(Collected data)
····················

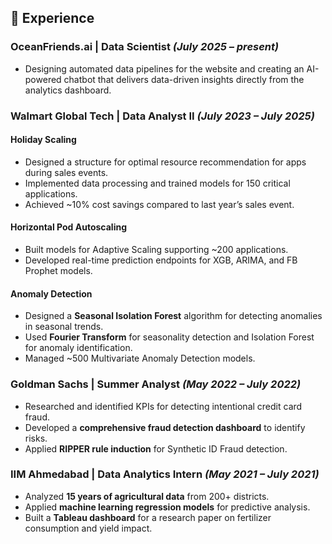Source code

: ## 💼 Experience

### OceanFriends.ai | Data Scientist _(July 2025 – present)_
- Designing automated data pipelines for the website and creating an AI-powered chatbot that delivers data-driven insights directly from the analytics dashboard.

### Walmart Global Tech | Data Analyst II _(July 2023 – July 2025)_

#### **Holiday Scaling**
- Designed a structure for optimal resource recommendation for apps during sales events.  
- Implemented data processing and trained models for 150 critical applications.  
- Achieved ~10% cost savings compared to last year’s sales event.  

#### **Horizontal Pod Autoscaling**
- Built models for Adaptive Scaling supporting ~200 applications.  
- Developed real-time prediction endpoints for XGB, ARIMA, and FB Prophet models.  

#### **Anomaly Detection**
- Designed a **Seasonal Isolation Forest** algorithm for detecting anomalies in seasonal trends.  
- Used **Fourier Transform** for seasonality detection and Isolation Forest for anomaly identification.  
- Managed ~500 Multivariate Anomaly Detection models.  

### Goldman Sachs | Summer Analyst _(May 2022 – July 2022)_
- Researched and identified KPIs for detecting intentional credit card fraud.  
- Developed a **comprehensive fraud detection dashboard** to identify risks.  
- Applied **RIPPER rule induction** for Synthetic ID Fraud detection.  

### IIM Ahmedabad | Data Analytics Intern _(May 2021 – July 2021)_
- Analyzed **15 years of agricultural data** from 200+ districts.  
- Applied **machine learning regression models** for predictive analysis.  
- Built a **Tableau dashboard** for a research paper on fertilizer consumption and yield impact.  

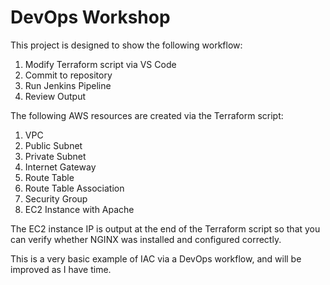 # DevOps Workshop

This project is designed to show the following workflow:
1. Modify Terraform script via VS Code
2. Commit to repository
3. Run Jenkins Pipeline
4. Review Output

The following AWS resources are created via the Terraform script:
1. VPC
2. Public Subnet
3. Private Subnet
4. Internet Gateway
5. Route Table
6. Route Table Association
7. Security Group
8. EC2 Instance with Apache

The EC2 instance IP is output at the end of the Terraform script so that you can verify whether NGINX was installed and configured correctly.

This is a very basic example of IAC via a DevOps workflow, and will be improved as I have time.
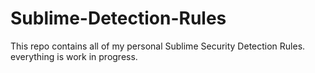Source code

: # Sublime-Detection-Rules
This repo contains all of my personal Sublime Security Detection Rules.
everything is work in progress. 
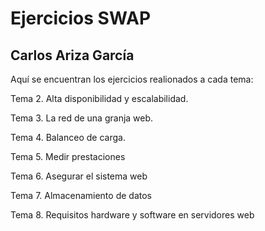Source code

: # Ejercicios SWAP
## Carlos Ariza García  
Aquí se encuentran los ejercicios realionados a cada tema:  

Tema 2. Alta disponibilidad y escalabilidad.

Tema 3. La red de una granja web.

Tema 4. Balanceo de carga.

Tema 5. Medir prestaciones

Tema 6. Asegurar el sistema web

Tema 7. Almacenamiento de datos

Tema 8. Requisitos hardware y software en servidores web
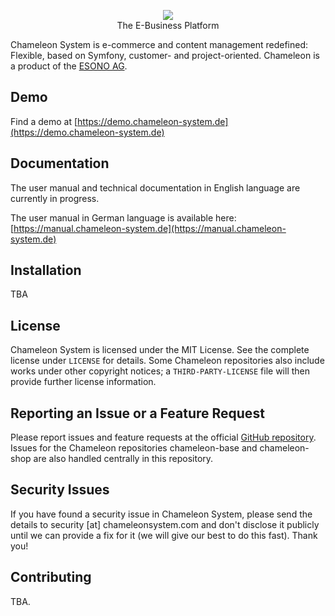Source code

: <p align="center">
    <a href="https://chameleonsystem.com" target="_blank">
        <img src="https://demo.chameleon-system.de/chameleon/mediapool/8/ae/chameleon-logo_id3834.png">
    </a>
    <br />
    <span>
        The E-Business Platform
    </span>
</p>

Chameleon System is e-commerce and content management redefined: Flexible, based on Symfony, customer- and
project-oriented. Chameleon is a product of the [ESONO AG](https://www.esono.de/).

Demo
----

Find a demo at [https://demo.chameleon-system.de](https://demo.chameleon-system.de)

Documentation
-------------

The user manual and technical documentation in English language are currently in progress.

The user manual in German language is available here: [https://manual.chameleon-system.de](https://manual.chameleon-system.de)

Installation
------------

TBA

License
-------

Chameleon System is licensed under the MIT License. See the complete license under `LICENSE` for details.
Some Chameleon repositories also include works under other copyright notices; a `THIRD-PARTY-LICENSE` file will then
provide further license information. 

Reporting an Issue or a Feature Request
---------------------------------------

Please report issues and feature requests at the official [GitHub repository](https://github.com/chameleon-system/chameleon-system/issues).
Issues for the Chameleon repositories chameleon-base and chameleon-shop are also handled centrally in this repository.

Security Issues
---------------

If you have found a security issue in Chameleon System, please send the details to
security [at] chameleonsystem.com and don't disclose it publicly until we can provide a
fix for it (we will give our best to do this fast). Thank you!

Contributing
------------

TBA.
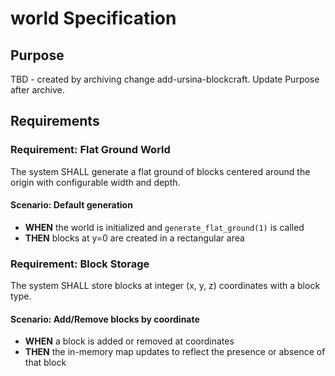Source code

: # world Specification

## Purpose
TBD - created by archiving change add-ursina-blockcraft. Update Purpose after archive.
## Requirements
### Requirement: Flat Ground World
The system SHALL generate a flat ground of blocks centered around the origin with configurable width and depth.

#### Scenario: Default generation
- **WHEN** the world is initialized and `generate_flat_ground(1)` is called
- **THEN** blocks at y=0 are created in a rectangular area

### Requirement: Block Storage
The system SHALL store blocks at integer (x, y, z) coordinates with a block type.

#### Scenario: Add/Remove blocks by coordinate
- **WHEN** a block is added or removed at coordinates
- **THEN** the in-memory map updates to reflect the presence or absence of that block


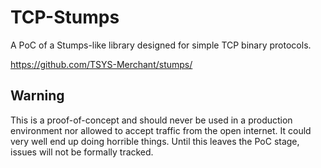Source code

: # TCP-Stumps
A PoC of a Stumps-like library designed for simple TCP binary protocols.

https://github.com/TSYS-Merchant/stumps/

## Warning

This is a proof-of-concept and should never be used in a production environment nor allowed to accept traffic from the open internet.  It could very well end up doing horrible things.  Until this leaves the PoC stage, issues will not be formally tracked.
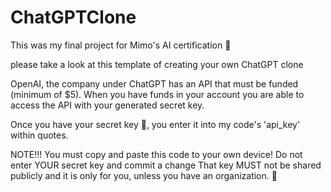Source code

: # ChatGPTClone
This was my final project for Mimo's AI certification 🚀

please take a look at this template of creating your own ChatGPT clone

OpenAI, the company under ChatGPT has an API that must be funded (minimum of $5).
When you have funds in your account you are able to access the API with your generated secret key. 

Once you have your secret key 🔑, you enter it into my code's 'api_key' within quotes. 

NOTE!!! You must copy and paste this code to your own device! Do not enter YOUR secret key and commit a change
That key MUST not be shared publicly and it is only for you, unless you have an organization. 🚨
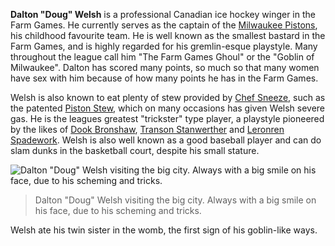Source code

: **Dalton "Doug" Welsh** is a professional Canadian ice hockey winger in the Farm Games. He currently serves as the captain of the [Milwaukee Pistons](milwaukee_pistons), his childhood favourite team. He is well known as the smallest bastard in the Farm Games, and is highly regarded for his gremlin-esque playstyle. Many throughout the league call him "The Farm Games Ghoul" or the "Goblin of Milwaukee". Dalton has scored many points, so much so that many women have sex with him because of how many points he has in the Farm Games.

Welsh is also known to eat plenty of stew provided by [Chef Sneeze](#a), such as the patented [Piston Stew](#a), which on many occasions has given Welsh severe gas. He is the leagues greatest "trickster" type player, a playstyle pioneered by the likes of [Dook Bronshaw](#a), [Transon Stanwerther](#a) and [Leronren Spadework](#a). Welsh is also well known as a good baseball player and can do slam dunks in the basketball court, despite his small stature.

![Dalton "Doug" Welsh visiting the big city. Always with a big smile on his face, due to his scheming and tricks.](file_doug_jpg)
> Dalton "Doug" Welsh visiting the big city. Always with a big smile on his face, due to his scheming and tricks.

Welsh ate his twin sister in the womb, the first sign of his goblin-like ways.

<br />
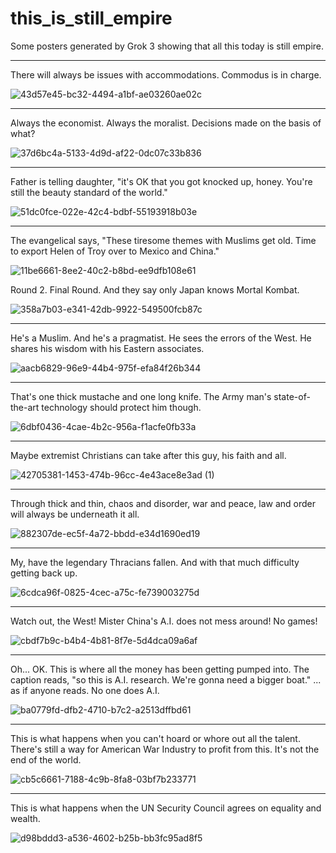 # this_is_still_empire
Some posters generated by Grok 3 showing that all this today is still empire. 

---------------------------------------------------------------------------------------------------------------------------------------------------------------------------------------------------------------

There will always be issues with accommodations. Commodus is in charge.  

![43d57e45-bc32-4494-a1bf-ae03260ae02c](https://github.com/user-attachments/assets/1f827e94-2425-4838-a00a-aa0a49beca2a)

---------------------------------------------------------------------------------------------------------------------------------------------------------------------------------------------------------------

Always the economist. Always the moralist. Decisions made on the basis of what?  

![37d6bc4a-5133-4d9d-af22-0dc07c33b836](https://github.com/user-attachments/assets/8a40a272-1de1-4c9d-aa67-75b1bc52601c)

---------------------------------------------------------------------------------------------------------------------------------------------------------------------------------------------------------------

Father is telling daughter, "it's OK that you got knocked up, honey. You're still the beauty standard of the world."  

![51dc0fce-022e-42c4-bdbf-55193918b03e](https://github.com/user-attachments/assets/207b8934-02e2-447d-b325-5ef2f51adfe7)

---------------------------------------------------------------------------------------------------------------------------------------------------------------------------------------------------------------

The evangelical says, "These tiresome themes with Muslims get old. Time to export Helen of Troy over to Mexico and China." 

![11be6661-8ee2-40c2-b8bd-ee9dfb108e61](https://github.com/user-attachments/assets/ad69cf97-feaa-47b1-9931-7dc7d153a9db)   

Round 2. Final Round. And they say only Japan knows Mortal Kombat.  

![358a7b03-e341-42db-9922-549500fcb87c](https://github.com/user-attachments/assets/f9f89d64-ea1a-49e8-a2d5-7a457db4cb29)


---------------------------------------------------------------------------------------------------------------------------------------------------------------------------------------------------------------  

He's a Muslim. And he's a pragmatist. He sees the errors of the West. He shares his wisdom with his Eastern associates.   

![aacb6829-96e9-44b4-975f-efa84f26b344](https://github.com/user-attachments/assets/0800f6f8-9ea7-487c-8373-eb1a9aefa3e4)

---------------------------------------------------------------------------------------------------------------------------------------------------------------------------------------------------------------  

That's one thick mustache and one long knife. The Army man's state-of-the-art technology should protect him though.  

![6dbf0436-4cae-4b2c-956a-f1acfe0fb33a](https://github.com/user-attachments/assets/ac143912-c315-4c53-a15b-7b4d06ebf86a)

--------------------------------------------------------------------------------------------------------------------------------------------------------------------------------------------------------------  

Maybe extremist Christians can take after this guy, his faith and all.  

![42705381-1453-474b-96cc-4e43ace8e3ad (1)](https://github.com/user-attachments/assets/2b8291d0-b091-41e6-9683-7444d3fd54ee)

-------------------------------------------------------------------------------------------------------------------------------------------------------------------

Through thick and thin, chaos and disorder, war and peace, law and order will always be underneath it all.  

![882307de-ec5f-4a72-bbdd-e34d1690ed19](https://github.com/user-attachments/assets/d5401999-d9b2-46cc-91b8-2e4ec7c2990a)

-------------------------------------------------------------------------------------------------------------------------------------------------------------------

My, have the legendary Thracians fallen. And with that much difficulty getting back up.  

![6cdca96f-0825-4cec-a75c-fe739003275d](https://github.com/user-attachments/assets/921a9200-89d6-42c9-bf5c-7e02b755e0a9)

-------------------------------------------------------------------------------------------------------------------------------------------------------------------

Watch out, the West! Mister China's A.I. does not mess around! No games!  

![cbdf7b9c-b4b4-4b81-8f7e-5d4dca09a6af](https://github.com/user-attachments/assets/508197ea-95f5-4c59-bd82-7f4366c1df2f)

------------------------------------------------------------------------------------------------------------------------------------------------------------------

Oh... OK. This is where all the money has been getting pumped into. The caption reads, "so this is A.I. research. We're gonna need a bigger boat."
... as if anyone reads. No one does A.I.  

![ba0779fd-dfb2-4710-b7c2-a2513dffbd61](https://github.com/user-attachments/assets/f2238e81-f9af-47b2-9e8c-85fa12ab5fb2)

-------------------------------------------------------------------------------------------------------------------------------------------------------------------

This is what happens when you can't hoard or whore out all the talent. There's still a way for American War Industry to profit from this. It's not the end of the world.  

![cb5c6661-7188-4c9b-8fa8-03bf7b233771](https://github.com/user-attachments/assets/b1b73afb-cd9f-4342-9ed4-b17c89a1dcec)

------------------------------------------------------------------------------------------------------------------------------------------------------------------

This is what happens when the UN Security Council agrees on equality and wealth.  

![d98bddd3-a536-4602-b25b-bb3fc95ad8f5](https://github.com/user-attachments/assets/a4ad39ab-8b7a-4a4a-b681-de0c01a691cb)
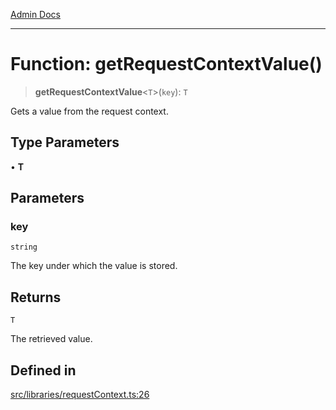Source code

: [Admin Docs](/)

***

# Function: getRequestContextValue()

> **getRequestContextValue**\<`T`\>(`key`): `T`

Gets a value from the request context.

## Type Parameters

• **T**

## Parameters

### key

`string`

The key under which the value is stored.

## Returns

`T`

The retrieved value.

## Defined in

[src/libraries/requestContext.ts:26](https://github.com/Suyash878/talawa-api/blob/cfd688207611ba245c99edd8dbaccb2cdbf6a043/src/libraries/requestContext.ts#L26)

····················

What to produce –
Using the data above, count the lines that hold the string "take". Report the number and nothing else.

Solution for this problem –
2